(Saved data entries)
☆ ☆ ☆ ☆

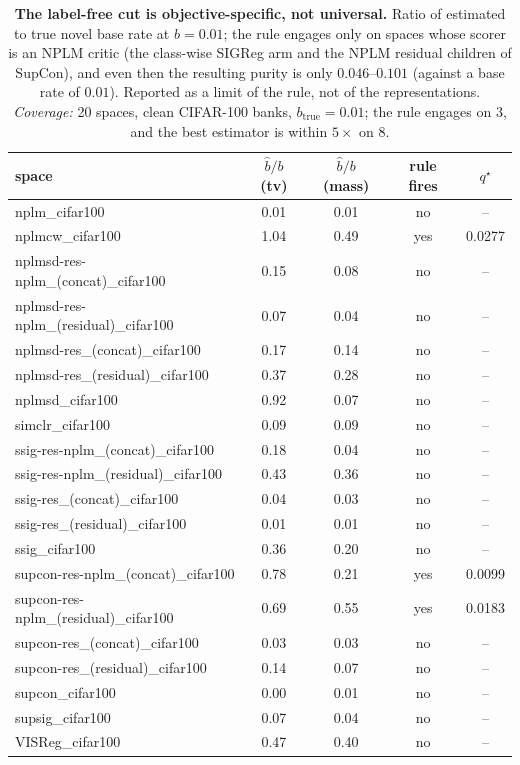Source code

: \begin{table}[t]
\centering
\small
\begin{tabular}{lcccc}
\toprule
space & $\hat b/b$ (tv) & $\hat b/b$ (mass) & rule fires & $q^\star$ \\
\midrule
nplm\_cifar100 & 0.01 & 0.01 & no & -- \\
nplmcw\_cifar100 & 1.04 & 0.49 & yes & 0.0277 \\
nplmsd-res-nplm\_(concat)\_cifar100 & 0.15 & 0.08 & no & -- \\
nplmsd-res-nplm\_(residual)\_cifar100 & 0.07 & 0.04 & no & -- \\
nplmsd-res\_(concat)\_cifar100 & 0.17 & 0.14 & no & -- \\
nplmsd-res\_(residual)\_cifar100 & 0.37 & 0.28 & no & -- \\
nplmsd\_cifar100 & 0.92 & 0.07 & no & -- \\
simclr\_cifar100 & 0.09 & 0.09 & no & -- \\
ssig-res-nplm\_(concat)\_cifar100 & 0.18 & 0.04 & no & -- \\
ssig-res-nplm\_(residual)\_cifar100 & 0.43 & 0.36 & no & -- \\
ssig-res\_(concat)\_cifar100 & 0.04 & 0.03 & no & -- \\
ssig-res\_(residual)\_cifar100 & 0.01 & 0.01 & no & -- \\
ssig\_cifar100 & 0.36 & 0.20 & no & -- \\
supcon-res-nplm\_(concat)\_cifar100 & 0.78 & 0.21 & yes & 0.0099 \\
supcon-res-nplm\_(residual)\_cifar100 & 0.69 & 0.55 & yes & 0.0183 \\
supcon-res\_(concat)\_cifar100 & 0.03 & 0.03 & no & -- \\
supcon-res\_(residual)\_cifar100 & 0.14 & 0.07 & no & -- \\
supcon\_cifar100 & 0.00 & 0.01 & no & -- \\
supsig\_cifar100 & 0.07 & 0.04 & no & -- \\
VISReg\_cifar100 & 0.47 & 0.40 & no & -- \\
\bottomrule
\end{tabular}
\caption{\textbf{The label-free cut is objective-specific, not universal.} Ratio of estimated to true novel base rate at $b{=}0.01$; the rule engages only on spaces whose scorer is an NPLM critic (the class-wise SIGReg arm and the NPLM residual children of SupCon), and even then the resulting purity is only $0.046$--$0.101$ (against a base rate of $0.01$). Reported as a limit of the rule, not of the representations. \emph{Coverage:} 20 spaces, clean CIFAR-100 banks, $b_{\text{true}}{=}0.01$; the rule engages on 3, and the best estimator is within $5\times$ on 8.}
\label{tab:baserate}
\end{table}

☆ ☆ ☆ ☆

Search the records for the string "residual" and return every line in which it occurs.

nplmsd-res-nplm\_(residual)\_cifar100 & 0.07 & 0.04 & no & -- \\
nplmsd-res\_(residual)\_cifar100 & 0.37 & 0.28 & no & -- \\
ssig-res-nplm\_(residual)\_cifar100 & 0.43 & 0.36 & no & -- \\
ssig-res\_(residual)\_cifar100 & 0.01 & 0.01 & no & -- \\
supcon-res-nplm\_(residual)\_cifar100 & 0.69 & 0.55 & yes & 0.0183 \\
supcon-res\_(residual)\_cifar100 & 0.14 & 0.07 & no & -- \\
\caption{\textbf{The label-free cut is objective-specific, not universal.} Ratio of estimated to true novel base rate at $b{=}0.01$; the rule engages only on spaces whose scorer is an NPLM critic (the class-wise SIGReg arm and the NPLM residual children of SupCon), and even then the resulting purity is only $0.046$--$0.101$ (against a base rate of $0.01$). Reported as a limit of the rule, not of the representations. \emph{Coverage:} 20 spaces, clean CIFAR-100 banks, $b_{\text{true}}{=}0.01$; the rule engages on 3, and the best estimator is within $5\times$ on 8.}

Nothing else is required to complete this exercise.